PROVIDED DATA: Begin
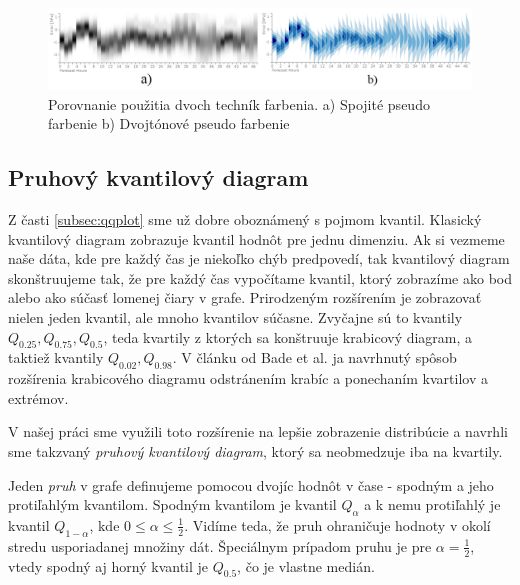 \begin{figure}
	\centering
	\hspace*{-0.8in}
	\includegraphics[width = 7.5in]{densitycompare}
	\caption{Porovnanie použitia dvoch techník farbenia. a) Spojité pseudo farbenie b) Dvojtónové pseudo farbenie }
	\label{fig:densitycompare} 
\end{figure}

\subsection{Pruhový kvantilový diagram} 
Z časti \ref{subsec:qqplot} sme už dobre oboznámený s pojmom kvantil. Klasický kvantilový diagram zobrazuje kvantil hodnôt pre jednu dimenziu. Ak si vezmeme naše dáta, kde pre každý čas je niekoľko chýb predpovedí, tak kvantilový diagram skonštruujeme tak, že pre každý čas vypočítame kvantil, ktorý zobrazíme ako bod alebo ako súčasť lomenej čiary v grafe.
Prirodzeným rozšírením je zobrazovať nielen jeden kvantil, ale mnoho kvantilov súčasne. Zvyčajne sú to kvantily $Q_{0.25}, Q_{0.75}, Q_{0.5} $, teda kvartily z ktorých sa konštruuje krabicový diagram, a taktiež kvantily $ Q_{0.02}, Q_{0.98} $. V článku od Bade et al. \cite{Bade} ja navrhnutý spôsob rozšírenia krabicového diagramu odstránením krabíc a ponechaním kvartilov a extrémov.

V našej práci sme využili toto rozšírenie na lepšie zobrazenie distribúcie a navrhli sme takzvaný \textit{pruhový kvantilový diagram}, ktorý sa neobmedzuje iba na kvartily.

Jeden \textit{pruh} v grafe definujeme pomocou dvojíc hodnôt v čase - spodným a jeho protiľahlým kvantilom. Spodným kvantilom je kvantil $ Q_{\alpha} $ a k nemu protiľahlý je kvantil $ Q_{1 - \alpha} $, kde $ 0 \leq \alpha \leq \frac{1}{2} $. Vidíme teda, že pruh ohraničuje hodnoty v okolí stredu usporiadanej množiny dát. Špeciálnym prípadom pruhu je pre $ \alpha = \frac{1}{2} $, vtedy spodný aj horný kvantil je $ Q_{0.5} $, čo je vlastne medián.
PROVIDED DATA: End
• _WORK ITEM_
Search the data above for the word "densitycompare", then gather each line in which it appears.

• _YOUR RESPONSE_
	\includegraphics[width = 7.5in]{densitycompare}
	\label{fig:densitycompare} 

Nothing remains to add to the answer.